Gerardo Pisarello, diputado de En Comú Podem y secretario de la Mesa del Congreso, presenta en la cafetería Mister Witt de Cartagena su libro ‘Dejar de ser súbditos. El fin de la restauración borbónica’. En el acto, que tendrá lugar a las 19:00 horas, se abrirá un debate sobre la monarquía; tema que cobra fuerza en la ciudad portuaria de cara al próximo martes 12 de julio, fecha en la que se conmemora el levantamiento cantonalista murciano durante la Primera República Española.
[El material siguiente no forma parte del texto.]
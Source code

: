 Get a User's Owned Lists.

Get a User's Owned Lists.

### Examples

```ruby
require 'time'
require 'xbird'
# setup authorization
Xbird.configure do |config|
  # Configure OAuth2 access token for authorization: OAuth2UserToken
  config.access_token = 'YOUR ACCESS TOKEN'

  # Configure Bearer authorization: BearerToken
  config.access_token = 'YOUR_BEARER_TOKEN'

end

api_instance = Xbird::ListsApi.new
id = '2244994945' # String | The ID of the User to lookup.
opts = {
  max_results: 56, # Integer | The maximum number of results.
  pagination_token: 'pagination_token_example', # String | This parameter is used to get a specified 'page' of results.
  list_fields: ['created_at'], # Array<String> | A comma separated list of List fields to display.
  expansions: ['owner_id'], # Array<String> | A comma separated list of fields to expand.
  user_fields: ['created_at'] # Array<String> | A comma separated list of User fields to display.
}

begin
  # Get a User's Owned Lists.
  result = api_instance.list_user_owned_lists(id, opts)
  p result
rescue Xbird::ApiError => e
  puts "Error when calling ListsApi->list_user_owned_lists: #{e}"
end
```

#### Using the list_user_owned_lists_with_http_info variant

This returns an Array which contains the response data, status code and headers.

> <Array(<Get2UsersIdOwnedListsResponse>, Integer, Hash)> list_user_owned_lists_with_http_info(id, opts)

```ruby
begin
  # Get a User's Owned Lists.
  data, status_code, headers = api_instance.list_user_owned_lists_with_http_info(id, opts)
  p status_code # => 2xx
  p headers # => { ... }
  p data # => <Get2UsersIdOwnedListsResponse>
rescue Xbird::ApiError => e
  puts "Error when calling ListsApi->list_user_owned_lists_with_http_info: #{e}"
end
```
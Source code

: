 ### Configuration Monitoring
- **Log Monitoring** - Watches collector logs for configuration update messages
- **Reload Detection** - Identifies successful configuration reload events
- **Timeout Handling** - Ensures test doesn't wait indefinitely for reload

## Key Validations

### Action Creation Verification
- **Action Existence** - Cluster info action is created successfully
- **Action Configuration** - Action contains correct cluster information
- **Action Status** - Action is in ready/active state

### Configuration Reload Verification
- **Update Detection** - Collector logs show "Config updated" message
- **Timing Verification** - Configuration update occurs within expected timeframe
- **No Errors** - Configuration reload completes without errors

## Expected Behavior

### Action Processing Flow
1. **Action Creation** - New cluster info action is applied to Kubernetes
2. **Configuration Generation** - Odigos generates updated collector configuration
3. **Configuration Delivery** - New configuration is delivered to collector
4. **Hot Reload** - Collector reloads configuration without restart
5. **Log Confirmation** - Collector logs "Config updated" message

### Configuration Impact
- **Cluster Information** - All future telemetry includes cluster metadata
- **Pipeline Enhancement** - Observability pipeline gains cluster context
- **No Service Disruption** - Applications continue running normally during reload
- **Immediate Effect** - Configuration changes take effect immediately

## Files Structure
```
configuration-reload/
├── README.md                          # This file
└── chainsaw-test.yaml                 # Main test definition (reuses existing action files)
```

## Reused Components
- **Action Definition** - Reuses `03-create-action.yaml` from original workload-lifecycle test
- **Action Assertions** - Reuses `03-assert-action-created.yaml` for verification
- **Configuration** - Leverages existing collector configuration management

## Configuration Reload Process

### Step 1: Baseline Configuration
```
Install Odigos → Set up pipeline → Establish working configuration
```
La institución monárquica atraviesa hoy una crisis de confianza propiciada por los sucesivos escándalos del Emérito, desencadenantes de que un gran porcentaje de la opinión pública refleje una creciente desconfianza hacia la Corona. Pisarello, profesor titular de Derecho Constitucional en la Universidad de Barcelona, considera que se ha llegado a un punto de inflexión en el que, si las izquierdas republicanas “se coordinan” podría llegar el fin de la monarquía. En elDiario.es le preguntamos sobre la posición de la realeza española hoy en día y sobre los últimos problemas a los que las distintas formaciones políticas se han tenido que enfrentar.
¿Estamos presenciando el comienzo del fin de la monarquía?
A lo que asistimos en España es a un hundimiento sin retorno del llamado ‘Juancarlismo’. Ahora hay una élite desesperada intentando levantar cortafuegos para que eso no alcance al conjunto de la institución, veremos si lo consiguen.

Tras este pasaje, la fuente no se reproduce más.